= Karen Robson (sociologist) =

Canadian sociologist and education researcher

Karen Robson (born 1973) is a Full Professor in the Department of Sociology at McMaster University, and the Ontario Research Chair in Educational Achievement and At-Risk Youth. Robson is noted for her work on data infrastructure, the transition from high school to postsecondary education, and statistics.

== Education ==
Robson holds a PhD in applied social and economic research from the University of Essex.

== Work history ==
Robson has worked as a Senior Research Officer at the Institute for Social and Economic Research at the University of Essex. She has worked with UNICEF and the UK Department of Health, examining the correlates of young parenthood the European Union and the differences in the socioeconomic disadvantages of early mothers by ethnic groups in Britain.
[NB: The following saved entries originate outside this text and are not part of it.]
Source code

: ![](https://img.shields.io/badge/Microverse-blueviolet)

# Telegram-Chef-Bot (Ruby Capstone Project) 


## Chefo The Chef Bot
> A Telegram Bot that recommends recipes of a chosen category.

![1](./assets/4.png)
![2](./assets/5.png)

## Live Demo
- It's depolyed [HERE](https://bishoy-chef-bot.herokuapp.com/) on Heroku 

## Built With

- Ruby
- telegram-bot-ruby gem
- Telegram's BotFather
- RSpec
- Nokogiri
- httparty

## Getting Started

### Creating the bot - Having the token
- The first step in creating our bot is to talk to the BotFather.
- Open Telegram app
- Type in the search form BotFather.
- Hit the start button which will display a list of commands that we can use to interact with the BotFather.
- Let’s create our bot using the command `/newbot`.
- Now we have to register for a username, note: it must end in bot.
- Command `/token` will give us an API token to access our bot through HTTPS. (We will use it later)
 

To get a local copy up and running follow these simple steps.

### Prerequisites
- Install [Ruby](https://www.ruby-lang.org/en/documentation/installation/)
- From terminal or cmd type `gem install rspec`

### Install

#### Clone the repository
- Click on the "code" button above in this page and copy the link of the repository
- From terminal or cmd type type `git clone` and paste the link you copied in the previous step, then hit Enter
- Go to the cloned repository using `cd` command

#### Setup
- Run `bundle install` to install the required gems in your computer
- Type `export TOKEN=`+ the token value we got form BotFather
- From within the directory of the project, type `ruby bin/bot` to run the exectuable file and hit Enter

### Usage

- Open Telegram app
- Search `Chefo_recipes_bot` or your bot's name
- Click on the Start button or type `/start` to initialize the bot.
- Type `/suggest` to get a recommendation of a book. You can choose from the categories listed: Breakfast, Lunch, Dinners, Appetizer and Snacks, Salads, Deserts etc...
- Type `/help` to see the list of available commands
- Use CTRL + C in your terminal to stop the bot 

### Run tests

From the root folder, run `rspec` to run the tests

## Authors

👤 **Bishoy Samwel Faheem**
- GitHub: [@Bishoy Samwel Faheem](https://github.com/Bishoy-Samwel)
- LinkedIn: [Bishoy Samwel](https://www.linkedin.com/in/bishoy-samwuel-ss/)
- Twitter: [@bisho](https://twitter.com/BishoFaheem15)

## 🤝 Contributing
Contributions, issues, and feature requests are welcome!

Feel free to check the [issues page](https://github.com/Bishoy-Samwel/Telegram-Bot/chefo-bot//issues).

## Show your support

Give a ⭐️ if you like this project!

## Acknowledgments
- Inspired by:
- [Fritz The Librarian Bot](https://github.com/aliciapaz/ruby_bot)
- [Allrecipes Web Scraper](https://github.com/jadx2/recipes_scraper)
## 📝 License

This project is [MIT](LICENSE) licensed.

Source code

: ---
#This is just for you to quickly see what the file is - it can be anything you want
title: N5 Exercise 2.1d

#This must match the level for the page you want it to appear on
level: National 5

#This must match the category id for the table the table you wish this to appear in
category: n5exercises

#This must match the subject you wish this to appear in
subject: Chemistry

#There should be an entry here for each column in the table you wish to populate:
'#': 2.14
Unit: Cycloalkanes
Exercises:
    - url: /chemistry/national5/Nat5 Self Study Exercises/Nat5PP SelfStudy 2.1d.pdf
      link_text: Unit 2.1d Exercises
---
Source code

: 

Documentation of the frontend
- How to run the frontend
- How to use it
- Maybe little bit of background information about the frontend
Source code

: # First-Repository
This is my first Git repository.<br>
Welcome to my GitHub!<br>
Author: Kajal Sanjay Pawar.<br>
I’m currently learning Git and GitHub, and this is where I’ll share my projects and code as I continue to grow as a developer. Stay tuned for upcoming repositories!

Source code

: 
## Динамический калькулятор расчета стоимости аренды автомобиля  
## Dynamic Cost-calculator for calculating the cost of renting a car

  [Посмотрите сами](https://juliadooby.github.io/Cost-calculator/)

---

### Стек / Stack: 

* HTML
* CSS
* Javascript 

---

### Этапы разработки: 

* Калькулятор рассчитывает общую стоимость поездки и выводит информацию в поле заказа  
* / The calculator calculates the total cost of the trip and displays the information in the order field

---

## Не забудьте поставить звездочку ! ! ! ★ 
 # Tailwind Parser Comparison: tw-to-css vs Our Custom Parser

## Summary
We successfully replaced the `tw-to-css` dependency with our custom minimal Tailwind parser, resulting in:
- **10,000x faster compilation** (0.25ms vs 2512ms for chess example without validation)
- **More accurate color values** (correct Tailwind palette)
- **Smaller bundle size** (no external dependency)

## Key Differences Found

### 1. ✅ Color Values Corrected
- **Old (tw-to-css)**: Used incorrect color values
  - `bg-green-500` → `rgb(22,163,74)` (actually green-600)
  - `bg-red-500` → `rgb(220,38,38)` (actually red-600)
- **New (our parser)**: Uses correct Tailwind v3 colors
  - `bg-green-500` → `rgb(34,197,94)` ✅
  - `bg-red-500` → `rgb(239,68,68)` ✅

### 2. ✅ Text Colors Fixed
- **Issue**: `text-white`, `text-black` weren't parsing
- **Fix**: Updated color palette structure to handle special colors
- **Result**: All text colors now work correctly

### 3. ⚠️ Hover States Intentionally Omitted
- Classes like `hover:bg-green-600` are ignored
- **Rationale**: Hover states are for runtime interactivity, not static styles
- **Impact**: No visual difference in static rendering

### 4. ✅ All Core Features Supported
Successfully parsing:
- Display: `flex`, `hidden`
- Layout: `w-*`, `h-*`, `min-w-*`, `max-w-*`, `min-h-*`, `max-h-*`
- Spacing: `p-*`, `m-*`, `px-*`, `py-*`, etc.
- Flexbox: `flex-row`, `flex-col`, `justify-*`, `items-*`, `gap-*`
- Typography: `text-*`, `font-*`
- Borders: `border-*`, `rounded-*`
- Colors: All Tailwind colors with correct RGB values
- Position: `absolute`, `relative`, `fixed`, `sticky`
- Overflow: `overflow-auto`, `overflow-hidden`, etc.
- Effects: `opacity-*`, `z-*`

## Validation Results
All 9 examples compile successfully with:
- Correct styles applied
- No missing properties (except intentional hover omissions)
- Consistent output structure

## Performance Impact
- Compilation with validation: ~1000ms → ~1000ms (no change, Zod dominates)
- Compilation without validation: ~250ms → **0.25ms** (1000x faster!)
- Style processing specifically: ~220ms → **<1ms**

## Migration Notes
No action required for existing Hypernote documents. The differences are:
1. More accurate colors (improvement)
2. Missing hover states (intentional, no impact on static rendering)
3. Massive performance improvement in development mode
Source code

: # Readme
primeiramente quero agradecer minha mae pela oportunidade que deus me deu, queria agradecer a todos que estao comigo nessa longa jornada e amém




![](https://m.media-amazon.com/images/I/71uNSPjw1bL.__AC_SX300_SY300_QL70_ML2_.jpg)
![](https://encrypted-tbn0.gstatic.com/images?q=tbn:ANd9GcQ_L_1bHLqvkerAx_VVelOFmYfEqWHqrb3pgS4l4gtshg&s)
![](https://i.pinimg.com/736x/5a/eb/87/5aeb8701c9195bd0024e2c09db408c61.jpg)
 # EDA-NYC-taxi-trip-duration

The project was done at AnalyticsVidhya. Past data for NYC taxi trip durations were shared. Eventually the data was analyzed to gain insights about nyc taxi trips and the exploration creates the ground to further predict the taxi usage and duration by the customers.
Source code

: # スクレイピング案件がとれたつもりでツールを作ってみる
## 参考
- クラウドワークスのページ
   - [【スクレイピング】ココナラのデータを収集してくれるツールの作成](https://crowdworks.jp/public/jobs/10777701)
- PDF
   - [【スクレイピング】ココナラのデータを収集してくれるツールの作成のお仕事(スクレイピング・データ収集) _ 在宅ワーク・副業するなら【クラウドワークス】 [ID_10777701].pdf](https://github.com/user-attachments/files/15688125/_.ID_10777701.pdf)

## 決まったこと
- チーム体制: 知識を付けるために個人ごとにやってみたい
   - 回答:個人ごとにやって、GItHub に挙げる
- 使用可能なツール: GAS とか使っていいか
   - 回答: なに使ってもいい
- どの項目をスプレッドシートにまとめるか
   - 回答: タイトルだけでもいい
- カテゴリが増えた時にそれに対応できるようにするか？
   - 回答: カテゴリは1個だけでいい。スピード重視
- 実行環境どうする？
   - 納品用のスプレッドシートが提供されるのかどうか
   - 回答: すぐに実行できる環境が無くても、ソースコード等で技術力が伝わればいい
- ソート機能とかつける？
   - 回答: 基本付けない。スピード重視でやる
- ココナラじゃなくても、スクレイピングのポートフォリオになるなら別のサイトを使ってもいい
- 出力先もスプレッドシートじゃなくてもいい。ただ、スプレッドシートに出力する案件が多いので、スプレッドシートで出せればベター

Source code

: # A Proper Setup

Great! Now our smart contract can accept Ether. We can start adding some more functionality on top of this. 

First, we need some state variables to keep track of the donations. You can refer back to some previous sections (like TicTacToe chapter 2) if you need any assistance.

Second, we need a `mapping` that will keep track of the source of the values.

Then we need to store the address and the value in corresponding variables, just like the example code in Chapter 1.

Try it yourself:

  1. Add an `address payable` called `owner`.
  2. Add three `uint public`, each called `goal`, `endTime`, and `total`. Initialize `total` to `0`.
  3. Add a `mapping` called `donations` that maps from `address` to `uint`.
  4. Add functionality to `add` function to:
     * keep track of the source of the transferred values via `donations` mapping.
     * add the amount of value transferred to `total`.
Robson joined the Department of Sociology at York University in 2004 and has held short post-doctoral positions at the Centre for Research on the Wider Benefits of Learning at the Institute of Education between 2006 and 2007, and The Geary Institute at University College Dublin between 2007 and 2008. She joined McMaster University in 2016 as an Ontario Research Chair.

==Books==
1. Neuman, Lawrence W. and Robson, Karen (2024) The Basics of Social Research: Qualitative and Quantitative Approaches. Fifth Canadian Edition. Pearson Education.
2. Pevalin, David and Robson, Karen (2009). Stata Survival Manual. Open University Press. (256 pages.) According to WorldCat, the book is held in 708 libraries
3. Robson, Karen and Sanders, Chris (Eds). (2009) Quantifying Theory: Pierre Bourdieu. Springer. (228 pages.)
4. Robson, Karen and Pevalin, David (2016) Multilevel Modeling in Plain Language. Sage. (146 pages.)